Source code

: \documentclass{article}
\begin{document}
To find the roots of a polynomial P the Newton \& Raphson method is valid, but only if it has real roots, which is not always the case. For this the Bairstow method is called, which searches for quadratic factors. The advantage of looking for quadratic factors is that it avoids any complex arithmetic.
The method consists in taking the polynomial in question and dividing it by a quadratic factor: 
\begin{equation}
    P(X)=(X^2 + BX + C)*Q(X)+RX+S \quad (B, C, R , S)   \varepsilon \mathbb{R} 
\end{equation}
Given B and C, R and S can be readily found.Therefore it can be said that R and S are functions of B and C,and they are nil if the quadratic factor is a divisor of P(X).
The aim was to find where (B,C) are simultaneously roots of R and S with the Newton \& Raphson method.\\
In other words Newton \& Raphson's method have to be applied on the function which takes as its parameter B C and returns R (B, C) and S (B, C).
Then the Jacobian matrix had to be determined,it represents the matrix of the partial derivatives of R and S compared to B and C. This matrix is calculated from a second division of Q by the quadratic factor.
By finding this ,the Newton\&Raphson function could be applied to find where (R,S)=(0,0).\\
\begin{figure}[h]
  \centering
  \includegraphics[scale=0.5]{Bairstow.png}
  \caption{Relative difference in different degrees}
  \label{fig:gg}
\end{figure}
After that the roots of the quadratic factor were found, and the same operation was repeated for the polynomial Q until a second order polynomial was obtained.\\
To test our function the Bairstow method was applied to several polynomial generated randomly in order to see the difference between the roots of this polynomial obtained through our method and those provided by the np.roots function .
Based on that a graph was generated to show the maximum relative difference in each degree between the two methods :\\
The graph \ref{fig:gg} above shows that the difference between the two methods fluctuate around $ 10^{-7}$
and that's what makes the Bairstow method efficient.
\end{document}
▬▬▬
- Task to carry out -
Return the data exactly. Include every record.

- Reply -
Source code

: \documentclass{article}
\begin{document}
To find the roots of a polynomial P the Newton \& Raphson method is valid, but only if it has real roots, which is not always the case. For this the Bairstow method is called, which searches for quadratic factors. The advantage of looking for quadratic factors is that it avoids any complex arithmetic.
The method consists in taking the polynomial in question and dividing it by a quadratic factor: 
\begin{equation}
    P(X)=(X^2 + BX + C)*Q(X)+RX+S \quad (B, C, R , S)   \varepsilon \mathbb{R} 
\end{equation}
Given B and C, R and S can be readily found.Therefore it can be said that R and S are functions of B and C,and they are nil if the quadratic factor is a divisor of P(X).
The aim was to find where (B,C) are simultaneously roots of R and S with the Newton \& Raphson method.\\
In other words Newton \& Raphson's method have to be applied on the function which takes as its parameter B C and returns R (B, C) and S (B, C).
Then the Jacobian matrix had to be determined,it represents the matrix of the partial derivatives of R and S compared to B and C. This matrix is calculated from a second division of Q by the quadratic factor.
By finding this ,the Newton\&Raphson function could be applied to find where (R,S)=(0,0).\\
\begin{figure}[h]
  \centering
  \includegraphics[scale=0.5]{Bairstow.png}
  \caption{Relative difference in different degrees}
  \label{fig:gg}
\end{figure}
After that the roots of the quadratic factor were found, and the same operation was repeated for the polynomial Q until a second order polynomial was obtained.\\
To test our function the Bairstow method was applied to several polynomial generated randomly in order to see the difference between the roots of this polynomial obtained through our method and those provided by the np.roots function .
Based on that a graph was generated to show the maximum relative difference in each degree between the two methods :\\
The graph \ref{fig:gg} above shows that the difference between the two methods fluctuate around $ 10^{-7}$
and that's what makes the Bairstow method efficient.
\end{document}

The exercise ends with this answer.